1. Keep It Simple. NDAs can run from a few paragraphs to several pages long and may be one-sided or mutual. Moreover, an NDA with a consultant will look different from one with a venture capital firm. When sending out or negotiating an NDA, consider the counterparty and save time and effort by keeping the agreement simple but well-tailored to the information being protected and the counterparty that is receiving it.
2. Why is the Information Being Provided. Keep the description for the reason confidential information is being provided broad but accurate to protect all disclosures that might be made now and in the foreseeable future. Also consider whether confidential information was inadvertently provided prior to entering into the agreement and if the answer is yes, make sure that information is also covered.
3. Not Talking About Talking. Make sure that the non-disclosure obligation runs not only to documents, information and data but to the fact that the parties are talking. Disclosing the mere fact that parties are talking can often have serious detrimental effects on the company, including angering other potential counterparties and unnerving the company’s employees.
4. Who is Responsible? Often the information being provided is shared with the recipient’s employees advisors and other agents. These other parties will not sign the NDA so make sure that the signatory is responsible for breaches by anyone with whom it has shared the information. This is of particular importance as the consequences of a breach can often be devastating and beyond monetary compensation.
5. How Long. Just because a relationship or transaction has terminated does not mean that confidential information should now be free to be shouted from the rooftops. Confidentiality obligations should generally continue for at least one year after the relationship terminates.

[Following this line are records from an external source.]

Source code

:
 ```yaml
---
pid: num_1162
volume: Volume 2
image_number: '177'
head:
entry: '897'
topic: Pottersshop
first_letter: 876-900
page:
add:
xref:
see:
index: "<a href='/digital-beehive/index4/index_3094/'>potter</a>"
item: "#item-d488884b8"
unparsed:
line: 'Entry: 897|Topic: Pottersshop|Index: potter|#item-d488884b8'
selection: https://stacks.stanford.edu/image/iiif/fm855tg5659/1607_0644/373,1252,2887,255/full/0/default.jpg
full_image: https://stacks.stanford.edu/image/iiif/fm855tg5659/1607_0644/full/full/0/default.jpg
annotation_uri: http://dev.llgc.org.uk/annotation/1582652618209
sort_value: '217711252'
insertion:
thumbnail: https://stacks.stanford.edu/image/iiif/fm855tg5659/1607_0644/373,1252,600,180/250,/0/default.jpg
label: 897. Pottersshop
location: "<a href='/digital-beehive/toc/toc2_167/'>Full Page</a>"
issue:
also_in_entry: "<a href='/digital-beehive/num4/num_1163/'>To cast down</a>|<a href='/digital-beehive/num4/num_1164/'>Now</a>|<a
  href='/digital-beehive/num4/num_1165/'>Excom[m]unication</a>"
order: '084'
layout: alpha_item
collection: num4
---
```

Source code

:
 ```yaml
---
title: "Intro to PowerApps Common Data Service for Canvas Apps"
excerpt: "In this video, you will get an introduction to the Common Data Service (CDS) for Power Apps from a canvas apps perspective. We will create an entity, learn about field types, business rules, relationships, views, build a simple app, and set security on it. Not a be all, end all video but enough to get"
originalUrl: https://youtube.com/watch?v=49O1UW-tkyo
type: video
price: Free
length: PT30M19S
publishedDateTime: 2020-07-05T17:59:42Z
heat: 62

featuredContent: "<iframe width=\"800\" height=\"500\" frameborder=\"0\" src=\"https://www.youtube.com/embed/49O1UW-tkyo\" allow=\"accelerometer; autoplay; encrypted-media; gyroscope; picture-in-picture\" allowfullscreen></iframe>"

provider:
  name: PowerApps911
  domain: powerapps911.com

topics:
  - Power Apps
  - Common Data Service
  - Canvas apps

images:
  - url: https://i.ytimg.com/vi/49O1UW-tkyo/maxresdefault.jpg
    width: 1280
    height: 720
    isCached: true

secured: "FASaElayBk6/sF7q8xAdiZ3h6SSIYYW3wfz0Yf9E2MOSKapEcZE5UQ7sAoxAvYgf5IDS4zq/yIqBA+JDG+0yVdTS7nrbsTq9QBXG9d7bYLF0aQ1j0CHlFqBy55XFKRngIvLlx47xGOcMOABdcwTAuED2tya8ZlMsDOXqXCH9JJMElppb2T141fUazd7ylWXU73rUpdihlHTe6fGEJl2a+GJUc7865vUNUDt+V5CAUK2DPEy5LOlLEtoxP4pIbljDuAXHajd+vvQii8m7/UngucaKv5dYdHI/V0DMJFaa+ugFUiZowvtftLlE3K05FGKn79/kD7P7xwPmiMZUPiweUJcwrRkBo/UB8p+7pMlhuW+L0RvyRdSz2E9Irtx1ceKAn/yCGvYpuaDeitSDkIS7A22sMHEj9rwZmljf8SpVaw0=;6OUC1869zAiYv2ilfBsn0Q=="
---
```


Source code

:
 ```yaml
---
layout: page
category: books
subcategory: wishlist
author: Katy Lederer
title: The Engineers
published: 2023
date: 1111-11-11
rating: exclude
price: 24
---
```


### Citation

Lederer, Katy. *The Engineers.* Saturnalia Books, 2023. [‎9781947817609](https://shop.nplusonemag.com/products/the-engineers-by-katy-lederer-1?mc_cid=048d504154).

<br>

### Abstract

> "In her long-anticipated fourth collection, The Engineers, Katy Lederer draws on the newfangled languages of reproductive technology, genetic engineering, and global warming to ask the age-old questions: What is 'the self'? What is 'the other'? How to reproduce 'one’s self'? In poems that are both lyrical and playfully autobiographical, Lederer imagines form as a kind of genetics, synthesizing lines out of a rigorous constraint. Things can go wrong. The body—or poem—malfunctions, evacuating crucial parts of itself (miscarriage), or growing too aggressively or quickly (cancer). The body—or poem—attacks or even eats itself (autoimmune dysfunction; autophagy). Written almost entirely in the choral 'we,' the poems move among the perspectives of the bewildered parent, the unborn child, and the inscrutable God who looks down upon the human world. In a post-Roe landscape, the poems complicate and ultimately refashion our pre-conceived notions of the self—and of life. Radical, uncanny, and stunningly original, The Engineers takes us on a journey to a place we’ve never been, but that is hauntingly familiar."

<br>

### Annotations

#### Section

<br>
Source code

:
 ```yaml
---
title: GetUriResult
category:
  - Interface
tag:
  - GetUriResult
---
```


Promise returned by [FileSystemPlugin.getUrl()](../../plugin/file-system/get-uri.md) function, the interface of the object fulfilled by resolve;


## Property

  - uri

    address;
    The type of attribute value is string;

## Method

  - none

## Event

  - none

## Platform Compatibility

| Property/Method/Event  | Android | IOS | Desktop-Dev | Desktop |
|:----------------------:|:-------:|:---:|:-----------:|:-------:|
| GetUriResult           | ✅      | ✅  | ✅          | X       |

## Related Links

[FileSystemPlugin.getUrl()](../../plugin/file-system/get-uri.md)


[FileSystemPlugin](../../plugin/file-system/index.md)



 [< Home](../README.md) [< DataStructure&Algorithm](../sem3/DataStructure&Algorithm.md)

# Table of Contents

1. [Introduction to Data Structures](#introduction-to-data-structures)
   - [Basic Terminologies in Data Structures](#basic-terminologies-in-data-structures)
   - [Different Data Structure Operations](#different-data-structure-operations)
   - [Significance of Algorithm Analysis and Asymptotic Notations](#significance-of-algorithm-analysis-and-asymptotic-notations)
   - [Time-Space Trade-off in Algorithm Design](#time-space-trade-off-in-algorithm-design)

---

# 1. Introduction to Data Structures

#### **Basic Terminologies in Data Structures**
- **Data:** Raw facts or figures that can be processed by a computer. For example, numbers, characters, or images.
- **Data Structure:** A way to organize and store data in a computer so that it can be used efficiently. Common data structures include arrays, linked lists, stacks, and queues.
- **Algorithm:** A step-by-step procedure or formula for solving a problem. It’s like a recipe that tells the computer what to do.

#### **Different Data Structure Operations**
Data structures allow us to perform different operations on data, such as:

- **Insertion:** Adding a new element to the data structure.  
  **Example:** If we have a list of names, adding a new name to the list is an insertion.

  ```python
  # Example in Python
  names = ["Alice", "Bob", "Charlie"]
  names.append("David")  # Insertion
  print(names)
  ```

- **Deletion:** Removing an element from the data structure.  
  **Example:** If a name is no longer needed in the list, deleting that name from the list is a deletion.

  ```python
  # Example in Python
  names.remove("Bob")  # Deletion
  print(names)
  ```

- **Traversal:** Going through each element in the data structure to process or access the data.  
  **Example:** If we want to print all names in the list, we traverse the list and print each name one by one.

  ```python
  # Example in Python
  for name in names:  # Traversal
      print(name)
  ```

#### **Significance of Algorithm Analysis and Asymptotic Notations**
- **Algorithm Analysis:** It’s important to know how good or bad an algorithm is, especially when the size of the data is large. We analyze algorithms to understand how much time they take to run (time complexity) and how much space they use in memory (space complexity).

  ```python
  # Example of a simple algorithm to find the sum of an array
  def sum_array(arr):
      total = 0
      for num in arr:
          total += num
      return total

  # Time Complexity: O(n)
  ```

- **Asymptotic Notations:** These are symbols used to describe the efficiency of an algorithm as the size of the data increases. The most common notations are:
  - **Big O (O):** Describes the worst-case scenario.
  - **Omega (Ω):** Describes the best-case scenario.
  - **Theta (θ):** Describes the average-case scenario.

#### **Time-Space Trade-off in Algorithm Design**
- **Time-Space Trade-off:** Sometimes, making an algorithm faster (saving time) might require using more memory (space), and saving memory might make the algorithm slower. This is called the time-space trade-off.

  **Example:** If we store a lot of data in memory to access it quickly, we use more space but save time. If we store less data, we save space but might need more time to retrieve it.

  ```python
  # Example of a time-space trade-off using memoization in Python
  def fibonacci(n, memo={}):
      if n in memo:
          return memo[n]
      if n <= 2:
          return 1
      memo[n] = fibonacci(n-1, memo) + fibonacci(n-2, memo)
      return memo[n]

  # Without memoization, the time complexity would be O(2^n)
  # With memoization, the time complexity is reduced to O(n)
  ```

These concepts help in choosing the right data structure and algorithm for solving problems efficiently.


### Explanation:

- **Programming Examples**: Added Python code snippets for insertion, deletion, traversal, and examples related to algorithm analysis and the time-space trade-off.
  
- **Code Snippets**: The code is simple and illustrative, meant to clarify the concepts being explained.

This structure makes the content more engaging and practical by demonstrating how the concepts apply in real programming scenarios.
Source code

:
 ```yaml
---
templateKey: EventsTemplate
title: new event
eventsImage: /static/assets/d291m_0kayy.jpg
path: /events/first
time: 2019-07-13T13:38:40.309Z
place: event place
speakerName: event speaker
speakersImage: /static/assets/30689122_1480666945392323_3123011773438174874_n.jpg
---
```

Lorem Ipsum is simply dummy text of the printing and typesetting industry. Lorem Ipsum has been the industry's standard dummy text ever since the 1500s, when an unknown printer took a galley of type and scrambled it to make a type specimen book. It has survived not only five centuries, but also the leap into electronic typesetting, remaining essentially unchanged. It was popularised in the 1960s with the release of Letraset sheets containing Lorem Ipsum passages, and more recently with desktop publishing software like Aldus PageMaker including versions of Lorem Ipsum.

6. It’s Mine. Make clear that the information being shared belongs to the company and is not to be used for any purpose other than the one clearly outlined in the NDA. Similarly, it is important to ensure that any confidential information provided is returned at the end of the relationship or, at a minimum, that the recipient certifies that it has destroyed such information.
7. No Obligations. The NDA should not in any way obligate the company to provide any information (sensitive or otherwise) or to enter into any transaction with the receiving party.